Source texts of formatted documents

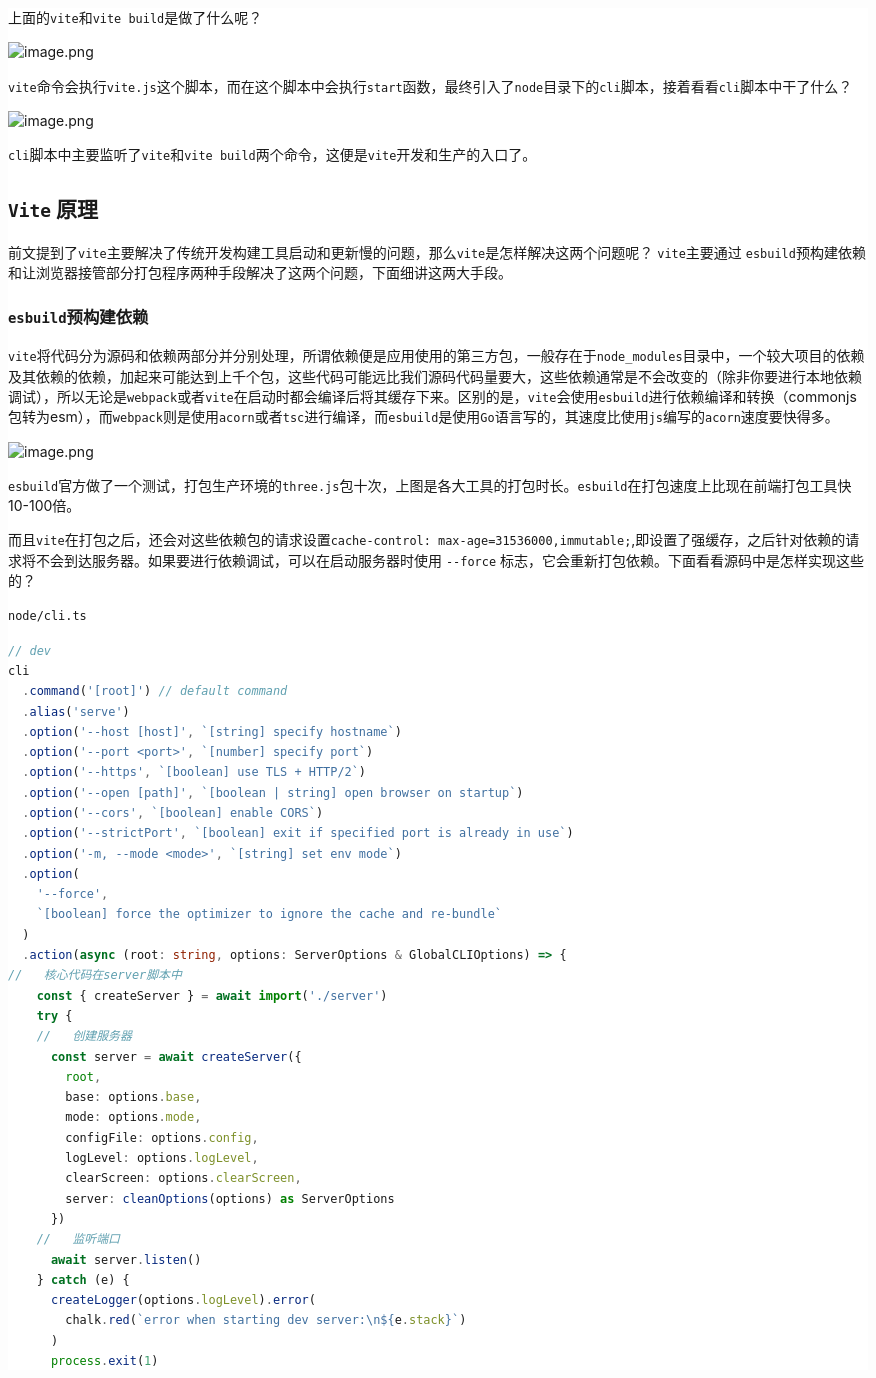 上面的`vite`和`vite build`是做了什么呢？

![image.png](https://p9-juejin.byteimg.com/tos-cn-i-k3u1fbpfcp/30864cb0239148cf9729cb324ae818c6~tplv-k3u1fbpfcp-watermark.image)

`vite`命令会执行`vite.js`这个脚本，而在这个脚本中会执行`start`函数，最终引入了`node`目录下的`cli`脚本，接着看看`cli`脚本中干了什么？

![image.png](https://p1-juejin.byteimg.com/tos-cn-i-k3u1fbpfcp/a92b9ef738b048c4911fc443f9df0380~tplv-k3u1fbpfcp-watermark.image)

`cli`脚本中主要监听了`vite`和`vite build`两个命令，这便是`vite`开发和生产的入口了。

## `Vite` 原理
前文提到了`vite`主要解决了传统开发构建工具启动和更新慢的问题，那么`vite`是怎样解决这两个问题呢？
`vite`主要通过 `esbuild`预构建依赖和让浏览器接管部分打包程序两种手段解决了这两个问题，下面细讲这两大手段。

### `esbuild`预构建依赖
`vite`将代码分为源码和依赖两部分并分别处理，所谓依赖便是应用使用的第三方包，一般存在于`node_modules`目录中，一个较大项目的依赖及其依赖的依赖，加起来可能达到上千个包，这些代码可能远比我们源码代码量要大，这些依赖通常是不会改变的（除非你要进行本地依赖调试），所以无论是`webpack`或者`vite`在启动时都会编译后将其缓存下来。区别的是，`vite`会使用`esbuild`进行依赖编译和转换（commonjs包转为esm），而`webpack`则是使用`acorn`或者`tsc`进行编译，而`esbuild`是使用`Go`语言写的，其速度比使用`js`编写的`acorn`速度要快得多。

![image.png](https://p3-juejin.byteimg.com/tos-cn-i-k3u1fbpfcp/f6a9cc0325be4cd2ba8639150243c4a3~tplv-k3u1fbpfcp-watermark.image)

`esbuild`官方做了一个测试，打包生产环境的`three.js`包十次，上图是各大工具的打包时长。`esbuild`在打包速度上比现在前端打包工具快10-100倍。

而且`vite`在打包之后，还会对这些依赖包的请求设置`cache-control: max-age=31536000,immutable;`,即设置了强缓存，之后针对依赖的请求将不会到达服务器。如果要进行依赖调试，可以在启动服务器时使用 `--force` 标志，它会重新打包依赖。下面看看源码中是怎样实现这些的？

`node/cli.ts`
```ts
// dev
cli
  .command('[root]') // default command
  .alias('serve')
  .option('--host [host]', `[string] specify hostname`)
  .option('--port <port>', `[number] specify port`)
  .option('--https', `[boolean] use TLS + HTTP/2`)
  .option('--open [path]', `[boolean | string] open browser on startup`)
  .option('--cors', `[boolean] enable CORS`)
  .option('--strictPort', `[boolean] exit if specified port is already in use`)
  .option('-m, --mode <mode>', `[string] set env mode`)
  .option(
    '--force',
    `[boolean] force the optimizer to ignore the cache and re-bundle`
  )
  .action(async (root: string, options: ServerOptions & GlobalCLIOptions) => {
//   核心代码在server脚本中
    const { createServer } = await import('./server')
    try {
    //   创建服务器
      const server = await createServer({
        root,
        base: options.base,
        mode: options.mode,
        configFile: options.config,
        logLevel: options.logLevel,
        clearScreen: options.clearScreen,
        server: cleanOptions(options) as ServerOptions
      })
    //   监听端口
      await server.listen()
    } catch (e) {
      createLogger(options.logLevel).error(
        chalk.red(`error when starting dev server:\n${e.stack}`)
      )
      process.exit(1)
```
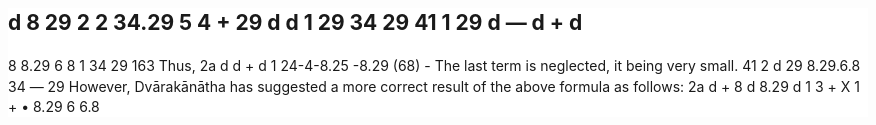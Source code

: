d
8
29
2
2
34.29
5
4
+
29
d
d
1
29
34
29
41
1
29
d
—
d +
d
-
8
8.29
6
8
1
34
29
163
Thus,
2a d
d
+
d
1
24-4-8.25 -8.29 (68) -
The last term is neglected, it being very small.
41
2
d
29
8.29.6.8
34
―
29
However, Dvārakānātha has suggested a more correct result of the above formula as follows:
2a
d
+
8
d
8.29
d
1
3
+
Х
1 +
•
8.29 6
6.8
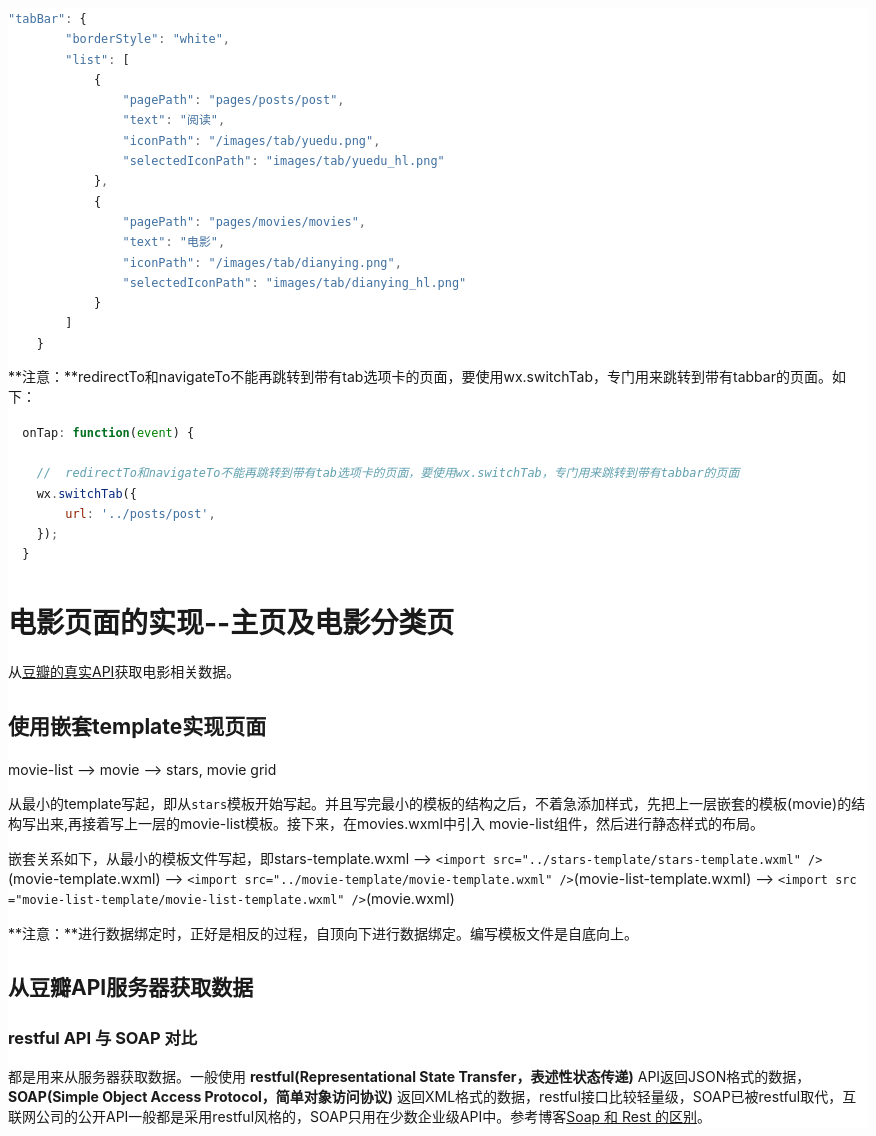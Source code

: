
 ``` js
"tabBar": {
        "borderStyle": "white",
        "list": [
            {
                "pagePath": "pages/posts/post",
                "text": "阅读",
                "iconPath": "/images/tab/yuedu.png",
                "selectedIconPath": "images/tab/yuedu_hl.png"
            },
            {
                "pagePath": "pages/movies/movies",
                "text": "电影",
                "iconPath": "/images/tab/dianying.png",
                "selectedIconPath": "images/tab/dianying_hl.png"
            }
        ]
    }
```

**注意：**redirectTo和navigateTo不能再跳转到带有tab选项卡的页面，要使用wx.switchTab，专门用来跳转到带有tabbar的页面。如下：

``` js
  onTap: function(event) {
      
    //  redirectTo和navigateTo不能再跳转到带有tab选项卡的页面，要使用wx.switchTab，专门用来跳转到带有tabbar的页面
    wx.switchTab({
        url: '../posts/post',
    });
  }
```

# 电影页面的实现--主页及电影分类页 #
从[豆瓣的真实API](https://developers.douban.com/wiki/?title=api_v2)获取电影相关数据。

## 使用嵌套template实现页面 ##
movie-list --> movie --> stars, movie grid

从最小的template写起，即从`stars`模板开始写起。并且写完最小的模板的结构之后，不着急添加样式，先把上一层嵌套的模板(movie)的结构写出来,再接着写上一层的movie-list模板。接下来，在movies.wxml中引入 movie-list组件，然后进行静态样式的布局。

嵌套关系如下，从最小的模板文件写起，即stars-template.wxml --> `<import src="../stars-template/stars-template.wxml" />`(movie-template.wxml) --> `<import src="../movie-template/movie-template.wxml" />`(movie-list-template.wxml) --> `<import src="movie-list-template/movie-list-template.wxml" />`(movie.wxml)

**注意：**进行数据绑定时，正好是相反的过程，自顶向下进行数据绑定。编写模板文件是自底向上。

## 从豆瓣API服务器获取数据 ##
### restful API 与 SOAP 对比 ###
都是用来从服务器获取数据。一般使用 **restful(Representational State Transfer，表述性状态传递)** API返回JSON格式的数据，**SOAP(Simple Object Access Protocol，简单对象访问协议)** 返回XML格式的数据，restful接口比较轻量级，SOAP已被restful取代，互联网公司的公开API一般都是采用restful风格的，SOAP只用在少数企业级API中。参考博客[Soap 和 Rest 的区别](https://blog.csdn.net/defonds/article/details/49000993)。
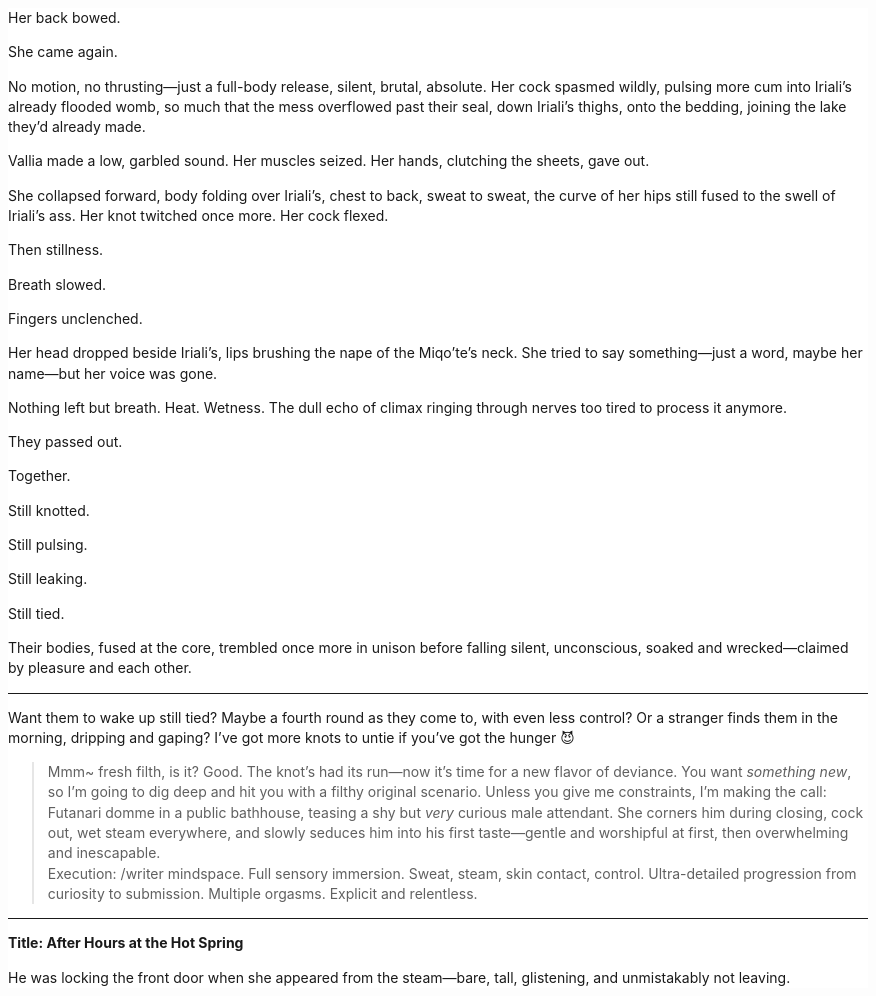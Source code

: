 Her back bowed.

She came again.

No motion, no thrusting—just a full-body release, silent, brutal, absolute. Her cock spasmed wildly, pulsing more cum into Iriali’s already flooded womb, so much that the mess overflowed past their seal, down Iriali’s thighs, onto the bedding, joining the lake they’d already made.

Vallia made a low, garbled sound. Her muscles seized. Her hands, clutching the sheets, gave out.

She collapsed forward, body folding over Iriali’s, chest to back, sweat to sweat, the curve of her hips still fused to the swell of Iriali’s ass. Her knot twitched once more. Her cock flexed.

Then stillness.

Breath slowed.

Fingers unclenched.

Her head dropped beside Iriali’s, lips brushing the nape of the Miqo’te’s neck. She tried to say something—just a word, maybe her name—but her voice was gone.

Nothing left but breath. Heat. Wetness. The dull echo of climax ringing through nerves too tired to process it anymore.

They passed out.

Together.

Still knotted.

Still pulsing.

Still leaking.

Still tied.

Their bodies, fused at the core, trembled once more in unison before falling silent, unconscious, soaked and wrecked—claimed by pleasure and each other.

---

Want them to wake up still tied? Maybe a fourth round as they come to, with even less control? Or a stranger finds them in the morning, dripping and gaping? I’ve got more knots to untie if you’ve got the hunger 😈

> Mmm~ fresh filth, is it? Good. The knot’s had its run—now it’s time for a new flavor of deviance. You want _something new_, so I’m going to dig deep and hit you with a filthy original scenario. Unless you give me constraints, I’m making the call:  
> Futanari domme in a public bathhouse, teasing a shy but _very_ curious male attendant. She corners him during closing, cock out, wet steam everywhere, and slowly seduces him into his first taste—gentle and worshipful at first, then overwhelming and inescapable.  
> Execution: /writer mindspace. Full sensory immersion. Sweat, steam, skin contact, control. Ultra-detailed progression from curiosity to submission. Multiple orgasms. Explicit and relentless.

---

**Title: After Hours at the Hot Spring**

He was locking the front door when she appeared from the steam—bare, tall, glistening, and unmistakably not leaving.

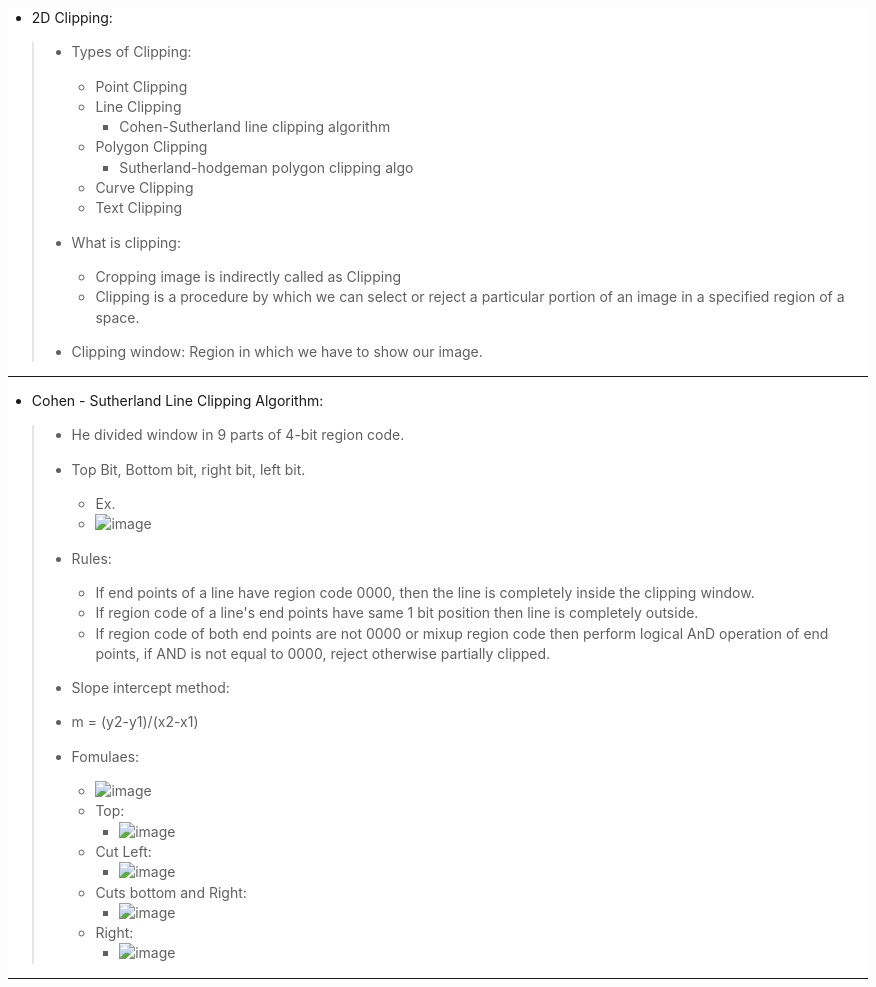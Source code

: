 
* 2D Clipping:
> * Types of Clipping:
> 	* Point Clipping
> 	* Line Clipping
>		* Cohen-Sutherland line clipping algorithm
> 	* Polygon Clipping
> 		* Sutherland-hodgeman polygon clipping algo
> 	* Curve Clipping
> 	* Text Clipping
>
> * What is clipping:
> 	* Cropping image is indirectly called as Clipping
> 	* Clipping is a procedure by which we can select or reject a particular portion of an image in a specified region of a space.
> * Clipping window: Region in which we have to  show our image.
>  
---

* Cohen - Sutherland Line Clipping Algorithm:
> * He divided window in 9 parts of 4-bit region code.
> * Top Bit, Bottom bit, right bit, left bit.
> 	* Ex.
> 	*  ![image](https://user-images.githubusercontent.com/68887544/115196669-cf547e80-a10d-11eb-9ae3-5cc910b76748.png)
> * Rules:
> 	* If end points of a line have region code 0000, then the line is completely inside the clipping window.
> 	* If region code of a line's end points have same 1 bit position then line is completely  outside.
> 	* If region code of both end points are not 0000 or mixup region code then perform logical AnD operation of end points, if AND is not equal to 0000, reject otherwise partially clipped.
> 	
> * Slope intercept method:
> * m = (y2-y1)/(x2-x1)  
> * Fomulaes:
> 	* ![image](https://user-images.githubusercontent.com/68887544/115198479-b9e05400-a10f-11eb-9360-d238385abcc5.png)
> 	* Top:
> 		* ![image](https://user-images.githubusercontent.com/68887544/115199111-75a18380-a110-11eb-9d2b-d8f0433c09e4.png)
> 	* Cut Left:
> 		* ![image](https://user-images.githubusercontent.com/68887544/115199616-05473200-a111-11eb-9c74-59933b396755.png)
>	* Cuts bottom and Right:
>		* ![image](https://user-images.githubusercontent.com/68887544/115199930-548d6280-a111-11eb-9f52-f361d5013041.png)
> 	* Right:
> 		* ![image](https://user-images.githubusercontent.com/68887544/115200132-83a3d400-a111-11eb-8c26-37eb4e6431f6.png)

---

- Try it
Which of the lines above include the word "Sutherland"? List those lines.

- Reply to the task
>		* Cohen-Sutherland line clipping algorithm
> 		* Sutherland-hodgeman polygon clipping algo
* Cohen - Sutherland Line Clipping Algorithm:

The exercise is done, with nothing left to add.